WHAT IS EXPECTED — Please set down word for word every line from the one holding "協定世界時 (UTC) 1970" to the end of the data below, both included.

BEGIN SUPPLIED MATERIAL

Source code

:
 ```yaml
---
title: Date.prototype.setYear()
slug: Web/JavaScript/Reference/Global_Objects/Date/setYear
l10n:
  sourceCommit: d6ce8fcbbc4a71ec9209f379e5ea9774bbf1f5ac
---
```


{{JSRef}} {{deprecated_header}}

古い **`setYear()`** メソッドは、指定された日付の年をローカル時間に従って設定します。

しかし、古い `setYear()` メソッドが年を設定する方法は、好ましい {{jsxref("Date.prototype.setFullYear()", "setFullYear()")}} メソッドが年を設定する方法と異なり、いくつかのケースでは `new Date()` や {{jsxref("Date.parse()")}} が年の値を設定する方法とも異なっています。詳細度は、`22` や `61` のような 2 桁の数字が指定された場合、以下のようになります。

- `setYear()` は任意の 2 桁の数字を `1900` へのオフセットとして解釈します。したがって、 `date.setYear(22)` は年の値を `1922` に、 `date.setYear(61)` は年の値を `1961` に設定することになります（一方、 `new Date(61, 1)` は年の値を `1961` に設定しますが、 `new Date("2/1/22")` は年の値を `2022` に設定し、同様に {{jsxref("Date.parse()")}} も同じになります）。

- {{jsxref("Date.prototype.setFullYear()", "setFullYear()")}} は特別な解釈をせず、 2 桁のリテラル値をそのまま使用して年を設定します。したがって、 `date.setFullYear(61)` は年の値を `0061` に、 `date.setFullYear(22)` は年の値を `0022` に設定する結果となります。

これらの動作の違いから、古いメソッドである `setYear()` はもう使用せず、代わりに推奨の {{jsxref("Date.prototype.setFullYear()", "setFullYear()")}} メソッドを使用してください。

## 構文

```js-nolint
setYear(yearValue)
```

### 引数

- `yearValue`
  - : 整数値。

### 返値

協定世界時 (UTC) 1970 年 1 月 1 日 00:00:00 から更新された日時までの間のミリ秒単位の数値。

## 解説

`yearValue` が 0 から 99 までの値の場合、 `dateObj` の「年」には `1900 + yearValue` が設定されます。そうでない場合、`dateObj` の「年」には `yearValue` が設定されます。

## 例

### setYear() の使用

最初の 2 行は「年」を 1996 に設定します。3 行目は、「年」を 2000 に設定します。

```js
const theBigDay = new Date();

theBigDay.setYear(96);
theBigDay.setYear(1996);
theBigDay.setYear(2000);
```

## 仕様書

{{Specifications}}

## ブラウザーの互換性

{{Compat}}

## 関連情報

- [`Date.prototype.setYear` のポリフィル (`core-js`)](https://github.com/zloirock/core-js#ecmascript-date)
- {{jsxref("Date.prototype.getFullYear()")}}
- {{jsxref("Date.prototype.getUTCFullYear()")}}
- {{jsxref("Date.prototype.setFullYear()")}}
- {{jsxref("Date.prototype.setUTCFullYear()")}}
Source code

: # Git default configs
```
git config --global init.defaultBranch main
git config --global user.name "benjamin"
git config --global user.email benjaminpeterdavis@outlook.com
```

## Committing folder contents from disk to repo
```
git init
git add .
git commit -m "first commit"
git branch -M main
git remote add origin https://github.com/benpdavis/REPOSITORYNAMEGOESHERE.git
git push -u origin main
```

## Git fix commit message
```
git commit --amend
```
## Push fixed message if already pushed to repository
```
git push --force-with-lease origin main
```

END SUPPLIED MATERIAL

THE ANSWER —
協定世界時 (UTC) 1970 年 1 月 1 日 00:00:00 から更新された日時までの間のミリ秒単位の数値。

## 解説

`yearValue` が 0 から 99 までの値の場合、 `dateObj` の「年」には `1900 + yearValue` が設定されます。そうでない場合、`dateObj` の「年」には `yearValue` が設定されます。

## 例

### setYear() の使用

最初の 2 行は「年」を 1996 に設定します。3 行目は、「年」を 2000 に設定します。

```js
const theBigDay = new Date();

theBigDay.setYear(96);
theBigDay.setYear(1996);
theBigDay.setYear(2000);
```

## 仕様書

{{Specifications}}

## ブラウザーの互換性

{{Compat}}

## 関連情報

- [`Date.prototype.setYear` のポリフィル (`core-js`)](https://github.com/zloirock/core-js#ecmascript-date)
- {{jsxref("Date.prototype.getFullYear()")}}
- {{jsxref("Date.prototype.getUTCFullYear()")}}
- {{jsxref("Date.prototype.setFullYear()")}}
- {{jsxref("Date.prototype.setUTCFullYear()")}}
Source code

: # Git default configs
```
git config --global init.defaultBranch main
git config --global user.name "benjamin"
git config --global user.email benjaminpeterdavis@outlook.com
```

## Committing folder contents from disk to repo
```
git init
git add .
git commit -m "first commit"
git branch -M main
git remote add origin https://github.com/benpdavis/REPOSITORYNAMEGOESHERE.git
git push -u origin main
```

## Git fix commit message
```
git commit --amend
```
## Push fixed message if already pushed to repository
```
git push --force-with-lease origin main
```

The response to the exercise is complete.